• Work to be completed: Will you transcribe the entries that follow, exactly and in full?

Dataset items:
━━━━

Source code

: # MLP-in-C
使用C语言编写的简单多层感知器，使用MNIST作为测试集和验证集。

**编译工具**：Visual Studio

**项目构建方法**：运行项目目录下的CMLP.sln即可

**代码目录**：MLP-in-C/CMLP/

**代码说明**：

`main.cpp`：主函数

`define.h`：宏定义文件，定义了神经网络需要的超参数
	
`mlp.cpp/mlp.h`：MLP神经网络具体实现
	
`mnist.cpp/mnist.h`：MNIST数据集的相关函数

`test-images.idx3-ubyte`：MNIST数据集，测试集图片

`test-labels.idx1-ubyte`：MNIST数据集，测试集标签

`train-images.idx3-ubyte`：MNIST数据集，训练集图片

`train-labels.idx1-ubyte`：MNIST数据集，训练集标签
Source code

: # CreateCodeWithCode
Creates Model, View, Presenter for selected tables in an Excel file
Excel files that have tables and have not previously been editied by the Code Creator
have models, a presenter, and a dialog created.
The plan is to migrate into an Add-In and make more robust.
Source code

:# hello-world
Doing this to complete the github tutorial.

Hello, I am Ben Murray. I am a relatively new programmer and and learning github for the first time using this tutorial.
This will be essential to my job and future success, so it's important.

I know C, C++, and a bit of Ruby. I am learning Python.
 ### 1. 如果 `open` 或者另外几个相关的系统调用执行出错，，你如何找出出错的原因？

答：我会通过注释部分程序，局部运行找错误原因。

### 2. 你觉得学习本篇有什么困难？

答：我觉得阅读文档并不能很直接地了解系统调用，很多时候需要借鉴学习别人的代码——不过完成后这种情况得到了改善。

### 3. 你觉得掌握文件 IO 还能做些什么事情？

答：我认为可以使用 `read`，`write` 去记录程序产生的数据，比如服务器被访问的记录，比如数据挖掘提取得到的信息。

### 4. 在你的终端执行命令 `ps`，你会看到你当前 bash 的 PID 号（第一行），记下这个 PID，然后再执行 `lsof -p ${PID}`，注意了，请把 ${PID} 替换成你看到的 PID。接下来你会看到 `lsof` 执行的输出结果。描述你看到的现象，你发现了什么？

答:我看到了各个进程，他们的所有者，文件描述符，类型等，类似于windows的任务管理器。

━━━━

• Exercise response:
Source code

: # MLP-in-C
使用C语言编写的简单多层感知器，使用MNIST作为测试集和验证集。

**编译工具**：Visual Studio

**项目构建方法**：运行项目目录下的CMLP.sln即可

**代码目录**：MLP-in-C/CMLP/

**代码说明**：

`main.cpp`：主函数

`define.h`：宏定义文件，定义了神经网络需要的超参数
	
`mlp.cpp/mlp.h`：MLP神经网络具体实现
	
`mnist.cpp/mnist.h`：MNIST数据集的相关函数

`test-images.idx3-ubyte`：MNIST数据集，测试集图片

`test-labels.idx1-ubyte`：MNIST数据集，测试集标签

`train-images.idx3-ubyte`：MNIST数据集，训练集图片

`train-labels.idx1-ubyte`：MNIST数据集，训练集标签
Source code

: # CreateCodeWithCode
Creates Model, View, Presenter for selected tables in an Excel file
Excel files that have tables and have not previously been editied by the Code Creator
have models, a presenter, and a dialog created.
The plan is to migrate into an Add-In and make more robust.
Source code

:# hello-world
Doing this to complete the github tutorial.

Hello, I am Ben Murray. I am a relatively new programmer and and learning github for the first time using this tutorial.
This will be essential to my job and future success, so it's important.

I know C, C++, and a bit of Ruby. I am learning Python.
 ### 1. 如果 `open` 或者另外几个相关的系统调用执行出错，，你如何找出出错的原因？

答：我会通过注释部分程序，局部运行找错误原因。

### 2. 你觉得学习本篇有什么困难？

答：我觉得阅读文档并不能很直接地了解系统调用，很多时候需要借鉴学习别人的代码——不过完成后这种情况得到了改善。

### 3. 你觉得掌握文件 IO 还能做些什么事情？

答：我认为可以使用 `read`，`write` 去记录程序产生的数据，比如服务器被访问的记录，比如数据挖掘提取得到的信息。

### 4. 在你的终端执行命令 `ps`，你会看到你当前 bash 的 PID 号（第一行），记下这个 PID，然后再执行 `lsof -p ${PID}`，注意了，请把 ${PID} 替换成你看到的 PID。接下来你会看到 `lsof` 执行的输出结果。描述你看到的现象，你发现了什么？

答:我看到了各个进程，他们的所有者，文件描述符，类型等，类似于windows的任务管理器。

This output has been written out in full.